Dr. Richard I. Weinstein in Baltimore: Interventional and General Cardiology
Dr. Richard I. Weinstein is a cardiologist in Baltimore offering interventional procedures and general cardiac care for patients with heart disease, arrhythmias, and coronary conditions. His practice treats both acute and chronic cardiac problems, with emphasis on catheterization-based intervention and medical management.
What Dr. Weinstein's practice actually does
Weinstein provides comprehensive cardiac evaluation and treatment in an outpatient setting. His scope spans diagnostic testing (stress tests, echocardiography, EKG), management of hypertension and heart failure, and interventional work including coronary angiography and stent placement. He accepts referrals from primary care physicians and manages patients with prior cardiac events, active ischemia, and arrhythmia management. The practice is typical of mid-sized cardiology operations in Baltimore: not a large hospital system department, but a specialized physician practice handling complex cases alongside routine preventive cardiac care.
Services and typical pricing
Cardiology services are billed through insurance; out-of-pocket costs depend heavily on plan type and deductible status. A new-patient consultation typically costs $150 to $300 after insurance (or full amount without coverage). Stress testing ranges from $400 to $800; echocardiography $300 to $600. Interventional procedures (catheterization, stent placement) run several thousand dollars but are cost-shared through insurance deductibles and coinsurance, not flat fees. Confirm your specific coverage before scheduling; cardiologists do not post transparent pricing lists because hospital and facility fees, not physician fees, drive most out-of-pocket exposure.
How Weinstein compares to other Baltimore cardiologists
Baltimore's cardiology landscape divides between large health system cardiologists (Johns Hopkins, University of Maryland Medical Center, Sinai) and private practitioners or smaller groups. Weinstein operates as an independent practitioner, which means scheduling is often faster than system-wide wait lists (typically 2 to 4 weeks versus 4 to 8) but without same-day hospital resources. Johns Hopkins cardiologists offer access to advanced electrophysiology labs and transplant programs; UM offers robust rehab services; Sinai excels in community-based primary prevention.
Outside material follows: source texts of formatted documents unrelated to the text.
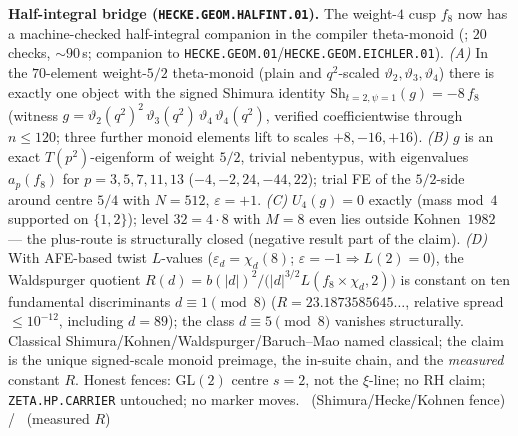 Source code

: \documentclass[11pt,a4paper]{article}
\theoremstyle{definition}
\begin{document}
\par\smallskip\noindent\textbf{Half-integral bridge
(\texttt{HECKE.GEOM.HALFINT.01}).}
The weight-$4$ cusp $f_8$ now has a machine-checked half-integral companion in the compiler
theta-monoid (; $20$ checks, $\sim90$\,s; companion to
\texttt{HECKE.GEOM.01}/\texttt{HECKE.GEOM.EICHLER.01}).
\emph{(A)} In the $70$-element weight-$5/2$ theta-monoid (plain and $q^2$-scaled
$\vartheta_2,\vartheta_3,\vartheta_4$) there is exactly one object with the signed Shimura
identity $\mathrm{Sh}_{t=2,\psi=1}(g)=-8\,f_8$ (witness
$g=\vartheta_2(q^2)^2\,\vartheta_3(q^2)\,\vartheta_4\,\vartheta_4(q^2)$, verified
coefficientwise through $n\le120$; three further monoid elements lift to scales
$+8,-16,+16$).
\emph{(B)} $g$ is an exact $T(p^2)$-eigenform of weight $5/2$, trivial nebentypus, with
eigenvalues $a_p(f_8)$ for $p=3,5,7,11,13$ ($-4,-2,24,-44,22$); trial FE of the
$5/2$-side around centre $5/4$ with $N=512$, $\varepsilon=+1$.
\emph{(C)} $U_4(g)=0$ exactly (mass mod~$4$ supported on $\{1,2\}$); level $32=4\cdot8$
with $M=8$ even lies outside Kohnen~$1982$ --- the plus-route is structurally closed
(negative result part of the claim).
\emph{(D)} With AFE-based twist $L$-values
($\varepsilon_d=\chi_d(8)$; $\varepsilon=-1\Rightarrow L(2)=0$), the Waldspurger quotient
$R(d)=b(|d|)^2\big/\bigl(|d|^{3/2}L(f_8\times\chi_d,2)\bigr)$ is constant on ten
fundamental discriminants $d\equiv1\pmod8$ ($R=23.1873585645\ldots$, relative spread
$\le10^{-12}$, including $d=89$); the class $d\equiv5\pmod8$ vanishes structurally.
Classical Shimura/Kohnen/Waldspurger/Baruch--Mao named classical; the claim is the unique
signed-scale monoid preimage, the in-suite chain, and the \emph{measured} constant $R$.
Honest fences: GL$(2)$ centre $s=2$, not the $\xi$-line; no RH claim;
\texttt{ZETA.HP.CARRIER} untouched; no marker moves.
\mE\ (Shimura/Hecke/Kohnen fence) / \mC\ (measured $R$)
\end{document}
Choose Weinstein for faster outpatient access and a single physician relationship; choose a system cardiologist if you need immediate hospitalization capacity or highly specialized procedures (device implant, complex ablation). For routine follow-up and managed coronary disease, the independent model is often more convenient.
Who suits this practice and who does not
Weinstein's practice works well for patients with established cardiac diagnoses seeking continuity care, those in need of preventive evaluation, and patients with insurance willing to pay out-of-pocket for faster scheduling. Primary care doctors confident in referring to an independent cardiologist (rather than a system-integrated practice) fit naturally here. Patients without insurance, those requiring emergency cardiac intervention, or those needing inpatient hospital care should plan for a system-based cardiologist. His interventional capability means acute coronary syndrome can be managed, but emergency transport will route to a hospital with cath lab capabilities, not his office.
What the first visit involves
Expect 45 to 60 minutes. Intake includes full cardiac history, medication review, symptom timeline, and family history. The physician performs a physical exam (listening to heart sounds, checking for murmurs and peripheral edema), reviews prior imaging or test results if available, and decides on diagnostic testing. A stress test or echo may be ordered that day or at a follow-up; results guide treatment decisions. Bring insurance card, photo ID, and a list of current medications. If you have prior EKGs or imaging from other providers, request records beforehand to streamline the visit.
Hours, parking, and logistics
Confirm current office hours by calling ahead; cardiologists' schedules shift with procedure demand and system changes. Parking is street or lot-dependent on location; ask the office for specifics when you call. Most Baltimore cardiology offices are in medical office parks or mixed-use buildings with accessible parking, but none match hospital system parking infrastructure.
Dr. Weinstein's practice provides the outpatient cardiology many Baltimore patients need without the wait times of large health systems, making it a practical choice for routine and stable cardiac management.